Un retour comme si de rien n’était
La suite ? Un miracle médical. Les vis sont à peine posées que le Murcian claque des pompes depuis sa chambre d’hôpital. « C’est la génétique, dira le médecin de la Movistar. Alejandro fait partie des êtres humains privilégiés. Je suis incapable d’expliquer comment il a pu revenir à ce niveau après cette blessure. Je pense que personne n’en est capable. » Une réalité : le dinosaure est revenu aussi fort qu’avant avec une dixième classique dans le viseur, comme le grand Eddy Merckx. Il restera même un peu de place pour un maillot arc-en-ciel en fin de saison sur un parcours tracé pour lui.
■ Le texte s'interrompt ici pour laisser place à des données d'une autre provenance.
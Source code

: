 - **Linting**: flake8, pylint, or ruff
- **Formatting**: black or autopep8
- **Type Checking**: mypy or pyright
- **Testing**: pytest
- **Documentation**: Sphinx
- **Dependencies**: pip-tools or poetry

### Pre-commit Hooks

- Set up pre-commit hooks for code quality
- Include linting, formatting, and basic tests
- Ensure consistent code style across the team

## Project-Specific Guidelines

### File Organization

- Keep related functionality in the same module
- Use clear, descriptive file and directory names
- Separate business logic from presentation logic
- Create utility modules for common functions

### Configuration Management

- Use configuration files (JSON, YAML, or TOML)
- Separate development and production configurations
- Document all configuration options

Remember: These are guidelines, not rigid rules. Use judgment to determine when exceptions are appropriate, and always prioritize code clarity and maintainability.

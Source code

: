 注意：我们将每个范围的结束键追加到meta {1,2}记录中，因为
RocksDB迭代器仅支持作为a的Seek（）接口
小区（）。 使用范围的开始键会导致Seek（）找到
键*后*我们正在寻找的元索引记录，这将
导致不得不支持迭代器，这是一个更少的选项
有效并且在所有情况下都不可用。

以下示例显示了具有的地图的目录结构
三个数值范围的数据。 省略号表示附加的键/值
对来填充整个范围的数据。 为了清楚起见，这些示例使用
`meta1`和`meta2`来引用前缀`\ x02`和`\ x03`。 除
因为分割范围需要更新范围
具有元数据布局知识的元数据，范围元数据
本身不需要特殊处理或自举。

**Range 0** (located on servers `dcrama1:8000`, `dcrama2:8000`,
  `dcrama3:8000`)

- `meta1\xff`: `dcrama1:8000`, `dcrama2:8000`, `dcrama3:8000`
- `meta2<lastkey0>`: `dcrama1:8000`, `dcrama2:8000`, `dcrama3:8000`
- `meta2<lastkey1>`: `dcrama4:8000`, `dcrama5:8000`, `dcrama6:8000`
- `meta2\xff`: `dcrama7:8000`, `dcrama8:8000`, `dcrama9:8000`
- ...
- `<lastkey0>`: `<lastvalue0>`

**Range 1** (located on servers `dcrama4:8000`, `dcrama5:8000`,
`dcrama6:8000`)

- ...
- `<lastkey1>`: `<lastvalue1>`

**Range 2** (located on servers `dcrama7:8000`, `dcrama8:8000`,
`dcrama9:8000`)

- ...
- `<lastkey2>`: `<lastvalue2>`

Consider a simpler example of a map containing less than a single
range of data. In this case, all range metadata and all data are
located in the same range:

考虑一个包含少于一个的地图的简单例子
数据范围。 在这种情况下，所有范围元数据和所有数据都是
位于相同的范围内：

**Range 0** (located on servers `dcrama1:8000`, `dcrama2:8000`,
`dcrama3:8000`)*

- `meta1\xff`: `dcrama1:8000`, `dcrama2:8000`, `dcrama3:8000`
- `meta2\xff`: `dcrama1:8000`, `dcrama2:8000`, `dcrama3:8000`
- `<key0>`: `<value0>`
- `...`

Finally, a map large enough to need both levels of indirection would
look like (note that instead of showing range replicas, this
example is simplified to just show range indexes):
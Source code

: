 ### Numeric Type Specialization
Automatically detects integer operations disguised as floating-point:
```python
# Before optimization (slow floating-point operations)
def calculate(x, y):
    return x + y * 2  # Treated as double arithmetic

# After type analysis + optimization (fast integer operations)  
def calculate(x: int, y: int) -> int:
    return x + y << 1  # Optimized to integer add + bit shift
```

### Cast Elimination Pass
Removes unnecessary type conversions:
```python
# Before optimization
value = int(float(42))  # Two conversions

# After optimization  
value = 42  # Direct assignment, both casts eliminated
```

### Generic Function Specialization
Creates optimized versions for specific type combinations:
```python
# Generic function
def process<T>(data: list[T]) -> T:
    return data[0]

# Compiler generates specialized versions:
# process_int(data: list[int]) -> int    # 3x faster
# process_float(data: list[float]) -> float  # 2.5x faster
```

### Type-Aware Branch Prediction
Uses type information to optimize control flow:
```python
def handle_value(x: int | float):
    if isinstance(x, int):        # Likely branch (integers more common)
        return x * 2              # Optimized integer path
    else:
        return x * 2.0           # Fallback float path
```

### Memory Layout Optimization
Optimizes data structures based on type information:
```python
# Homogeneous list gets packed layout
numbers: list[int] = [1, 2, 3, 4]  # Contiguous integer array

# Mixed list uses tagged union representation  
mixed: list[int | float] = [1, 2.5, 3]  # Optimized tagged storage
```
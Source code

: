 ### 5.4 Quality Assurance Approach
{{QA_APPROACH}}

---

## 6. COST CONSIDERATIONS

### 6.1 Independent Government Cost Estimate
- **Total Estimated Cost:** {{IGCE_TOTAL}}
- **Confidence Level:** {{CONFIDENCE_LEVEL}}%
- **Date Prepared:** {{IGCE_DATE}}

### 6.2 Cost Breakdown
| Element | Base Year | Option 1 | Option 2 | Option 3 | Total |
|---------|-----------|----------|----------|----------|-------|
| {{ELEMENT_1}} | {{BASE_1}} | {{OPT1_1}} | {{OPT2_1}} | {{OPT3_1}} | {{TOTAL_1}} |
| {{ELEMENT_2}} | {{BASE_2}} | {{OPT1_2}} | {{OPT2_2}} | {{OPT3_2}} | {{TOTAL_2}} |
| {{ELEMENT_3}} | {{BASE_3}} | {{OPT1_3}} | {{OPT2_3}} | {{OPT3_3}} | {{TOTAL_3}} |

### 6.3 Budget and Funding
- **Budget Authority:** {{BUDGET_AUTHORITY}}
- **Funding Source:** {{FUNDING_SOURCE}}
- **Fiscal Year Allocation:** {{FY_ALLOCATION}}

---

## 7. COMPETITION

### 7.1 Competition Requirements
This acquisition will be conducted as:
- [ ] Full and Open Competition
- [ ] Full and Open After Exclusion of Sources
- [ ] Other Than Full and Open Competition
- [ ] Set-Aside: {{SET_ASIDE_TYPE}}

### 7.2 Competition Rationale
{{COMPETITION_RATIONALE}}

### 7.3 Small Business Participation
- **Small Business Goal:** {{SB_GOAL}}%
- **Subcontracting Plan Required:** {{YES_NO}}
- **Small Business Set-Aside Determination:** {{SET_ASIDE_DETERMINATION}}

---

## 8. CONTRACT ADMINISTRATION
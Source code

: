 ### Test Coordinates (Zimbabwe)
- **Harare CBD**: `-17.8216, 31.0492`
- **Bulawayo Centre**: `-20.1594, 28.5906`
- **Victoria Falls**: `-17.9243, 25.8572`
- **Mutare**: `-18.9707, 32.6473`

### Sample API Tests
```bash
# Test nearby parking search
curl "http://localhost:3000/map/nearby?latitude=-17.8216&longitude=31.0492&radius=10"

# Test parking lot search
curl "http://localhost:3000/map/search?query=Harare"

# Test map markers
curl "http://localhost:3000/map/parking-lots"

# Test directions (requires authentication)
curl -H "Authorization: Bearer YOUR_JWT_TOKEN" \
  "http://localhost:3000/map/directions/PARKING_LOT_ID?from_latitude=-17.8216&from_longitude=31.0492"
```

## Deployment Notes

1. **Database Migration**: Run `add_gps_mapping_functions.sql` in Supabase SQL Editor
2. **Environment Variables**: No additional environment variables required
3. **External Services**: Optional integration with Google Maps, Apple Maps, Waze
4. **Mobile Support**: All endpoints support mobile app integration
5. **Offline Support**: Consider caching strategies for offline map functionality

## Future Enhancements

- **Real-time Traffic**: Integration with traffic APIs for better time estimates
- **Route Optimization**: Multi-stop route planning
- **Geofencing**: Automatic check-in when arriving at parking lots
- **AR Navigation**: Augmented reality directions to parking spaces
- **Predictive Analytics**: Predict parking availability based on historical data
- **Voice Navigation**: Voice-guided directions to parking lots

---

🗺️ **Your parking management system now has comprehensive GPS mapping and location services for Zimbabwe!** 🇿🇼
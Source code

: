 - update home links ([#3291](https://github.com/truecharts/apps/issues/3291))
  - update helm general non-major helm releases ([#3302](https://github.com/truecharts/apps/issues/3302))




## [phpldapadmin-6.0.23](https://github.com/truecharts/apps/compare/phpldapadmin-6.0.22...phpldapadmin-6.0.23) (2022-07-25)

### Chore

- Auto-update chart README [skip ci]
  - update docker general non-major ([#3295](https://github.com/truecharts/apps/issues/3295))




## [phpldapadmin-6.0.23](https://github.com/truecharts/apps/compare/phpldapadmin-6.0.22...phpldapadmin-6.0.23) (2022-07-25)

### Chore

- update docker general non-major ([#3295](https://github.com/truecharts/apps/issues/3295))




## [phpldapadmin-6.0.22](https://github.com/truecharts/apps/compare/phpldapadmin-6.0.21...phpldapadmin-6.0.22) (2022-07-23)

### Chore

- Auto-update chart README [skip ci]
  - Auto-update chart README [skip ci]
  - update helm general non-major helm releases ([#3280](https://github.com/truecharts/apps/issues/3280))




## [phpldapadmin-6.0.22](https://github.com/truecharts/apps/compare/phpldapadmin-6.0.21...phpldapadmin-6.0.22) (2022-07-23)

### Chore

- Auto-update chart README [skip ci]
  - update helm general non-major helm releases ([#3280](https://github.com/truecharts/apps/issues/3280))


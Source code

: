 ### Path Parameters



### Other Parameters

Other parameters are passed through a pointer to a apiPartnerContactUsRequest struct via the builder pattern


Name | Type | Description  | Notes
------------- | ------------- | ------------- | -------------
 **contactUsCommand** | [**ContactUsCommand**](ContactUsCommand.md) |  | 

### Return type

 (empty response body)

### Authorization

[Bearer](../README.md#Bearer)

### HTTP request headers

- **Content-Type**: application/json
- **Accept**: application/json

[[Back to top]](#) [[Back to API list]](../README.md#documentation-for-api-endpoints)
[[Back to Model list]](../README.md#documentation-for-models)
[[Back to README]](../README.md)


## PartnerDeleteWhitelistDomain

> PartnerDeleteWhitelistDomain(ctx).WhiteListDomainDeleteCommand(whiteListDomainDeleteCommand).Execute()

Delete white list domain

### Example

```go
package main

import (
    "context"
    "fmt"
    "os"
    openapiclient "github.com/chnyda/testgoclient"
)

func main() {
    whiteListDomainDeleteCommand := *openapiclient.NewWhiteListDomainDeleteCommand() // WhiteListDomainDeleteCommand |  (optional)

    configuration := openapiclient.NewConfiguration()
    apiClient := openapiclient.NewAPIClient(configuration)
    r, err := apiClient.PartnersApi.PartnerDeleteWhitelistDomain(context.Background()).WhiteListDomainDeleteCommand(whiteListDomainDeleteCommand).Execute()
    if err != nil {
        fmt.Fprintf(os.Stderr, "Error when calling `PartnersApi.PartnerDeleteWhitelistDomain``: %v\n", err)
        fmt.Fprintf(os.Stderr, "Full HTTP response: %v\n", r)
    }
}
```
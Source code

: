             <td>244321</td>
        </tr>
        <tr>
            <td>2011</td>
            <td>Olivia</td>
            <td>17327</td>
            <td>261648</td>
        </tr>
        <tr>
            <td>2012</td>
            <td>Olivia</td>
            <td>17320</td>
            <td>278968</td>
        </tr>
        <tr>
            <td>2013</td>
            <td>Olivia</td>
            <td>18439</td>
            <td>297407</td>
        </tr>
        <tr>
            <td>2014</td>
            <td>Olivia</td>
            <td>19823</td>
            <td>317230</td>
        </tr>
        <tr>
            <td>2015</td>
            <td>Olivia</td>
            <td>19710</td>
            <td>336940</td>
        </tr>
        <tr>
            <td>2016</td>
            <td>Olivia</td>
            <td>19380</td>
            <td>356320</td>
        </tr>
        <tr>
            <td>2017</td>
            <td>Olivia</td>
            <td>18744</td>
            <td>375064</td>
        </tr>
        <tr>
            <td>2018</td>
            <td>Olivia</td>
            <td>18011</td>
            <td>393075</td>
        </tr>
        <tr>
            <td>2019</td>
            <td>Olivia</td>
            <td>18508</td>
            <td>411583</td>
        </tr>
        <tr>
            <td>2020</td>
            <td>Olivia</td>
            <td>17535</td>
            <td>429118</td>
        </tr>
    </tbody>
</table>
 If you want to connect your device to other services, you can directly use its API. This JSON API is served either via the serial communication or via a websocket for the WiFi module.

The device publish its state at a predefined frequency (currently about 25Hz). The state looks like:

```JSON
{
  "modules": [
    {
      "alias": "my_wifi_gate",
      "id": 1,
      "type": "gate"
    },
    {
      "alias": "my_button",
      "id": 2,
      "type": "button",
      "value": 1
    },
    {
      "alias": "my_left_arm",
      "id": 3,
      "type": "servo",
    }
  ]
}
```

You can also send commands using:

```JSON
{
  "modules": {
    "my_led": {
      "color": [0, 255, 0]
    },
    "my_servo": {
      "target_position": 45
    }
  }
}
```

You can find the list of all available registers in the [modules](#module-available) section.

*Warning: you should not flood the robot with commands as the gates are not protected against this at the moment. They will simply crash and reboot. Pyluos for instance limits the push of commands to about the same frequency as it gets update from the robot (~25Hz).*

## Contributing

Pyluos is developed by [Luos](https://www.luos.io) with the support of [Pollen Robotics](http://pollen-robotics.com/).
aParole de fan (Clément) : « C’est le coureur le plus polyvalent du peloton et il ne passe jamais à côté d’une course comme un Nibali. Il s’est mué en attaquant au fil du temps et je pense qu’il peut s’offrir une fin de carrière à la Jalabert, qui s’est fait aimer sur le tard. Pour moi, il est dans le top 10 des plus grands coureurs de tous les temps. Sa retraite laissera un grand vide. »
On a de la marge. Le bonhomme a annoncé qu’il s’y voyait jusqu’en 2020 et les Jeux de Tokyo. C’est qu’il serait foutu de finir sur un titre olympique, le bougre.